Considering the inhibition of 3LL cell proliferation by miR-7 in vitro, we further evaluated the effect of miR-7 on tumor growth of 3LL cells in vivo. 3LL cells were transfected either with miR-7 or miR-NC. After 6 h, they were implanted subcutaneously into either posterior flank of the same C57BL/6J mice (5×10⁴ cells/injection site). 3LL cells transfected with miR-NC formed tumors 7 days after implantation. However, 3LL cells transfected with miR-7 partially failed to grow 7 days after injection.
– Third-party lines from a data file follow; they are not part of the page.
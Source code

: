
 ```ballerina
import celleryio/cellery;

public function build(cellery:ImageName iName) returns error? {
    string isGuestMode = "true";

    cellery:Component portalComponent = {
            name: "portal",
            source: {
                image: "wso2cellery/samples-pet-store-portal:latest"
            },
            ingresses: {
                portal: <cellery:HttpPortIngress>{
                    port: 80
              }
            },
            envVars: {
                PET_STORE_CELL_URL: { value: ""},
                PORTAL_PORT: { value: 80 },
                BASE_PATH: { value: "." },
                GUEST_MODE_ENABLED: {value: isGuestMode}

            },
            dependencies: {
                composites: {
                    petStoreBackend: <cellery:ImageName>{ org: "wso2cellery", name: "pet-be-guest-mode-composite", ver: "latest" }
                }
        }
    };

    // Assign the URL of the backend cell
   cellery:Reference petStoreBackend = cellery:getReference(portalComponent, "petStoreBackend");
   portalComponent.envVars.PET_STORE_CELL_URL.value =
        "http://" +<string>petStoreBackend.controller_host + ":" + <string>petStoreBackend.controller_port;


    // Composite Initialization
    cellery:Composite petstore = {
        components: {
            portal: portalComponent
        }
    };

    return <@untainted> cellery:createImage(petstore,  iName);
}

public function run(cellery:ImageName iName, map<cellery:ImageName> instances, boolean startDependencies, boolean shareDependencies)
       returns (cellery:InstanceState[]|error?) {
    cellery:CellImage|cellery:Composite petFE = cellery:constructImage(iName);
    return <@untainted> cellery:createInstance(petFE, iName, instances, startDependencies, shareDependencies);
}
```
Furthermore, cells transfected with miR-7 exhibited a marked reduction in tumor size (Fig. 3A) and an increase in survival rate (Fig. 3B) compared to the control group. These data indicate that elevated miR-7 level in 3LL cells markedly reduce their ability to form tumors.

We next investigated the molecular mechanism through which miR-7 inhibits cancer cell proliferation and induces cell apoptosis. Using bioinformatics analysis, we found the potential biding sites of EGFR and RAF-1 (data not shown). To further assess whether miR-7 had a functional role in regulating these two targets (EGFR and RAF-1) in 3LL, 3LL cells were transfected with miR-7 mimic for 24 or 72 h and we then analyzed the EGFR and RAF-1 expression by real-time RT-PCR and western blot analysis. As a result, overexpression of miR-7 markedly reduced the expression of EGFR and RAF-1 at mRNA (Fig. 4A and B) and protein level (Fig. 4C and D) compared with the control groups. Taken together, these results suggest that miR-7 decreases expression of EGFR and RAF-1 through its direct negative regulation in 3LL cells originating from mice.

The above data showed that miR-7 downregulated the expression of EGFR and its downstream RAF-1. We next examined whether such type of inhibition is involved in the effect of miR-7 on 3LL cells. As shown in Fig. 5 blocking EGFR with its inhibitor AST-1306 (Selleck, USA) (3 nM) significantly decreased the cell viability of 3LL cells in CCK-8 assay (Fig. 5A), and also induced 3LL cell apoptosis in DAPI staining assay (Fig. 5B). These results were consistent with the effect of miR-7 on 3LL cells (Fig. 2A, B and D), providing further evidence that miR-7 mediates cell proliferation suppression and induces apoptosis by downregulation of EGFR in 3LL cells.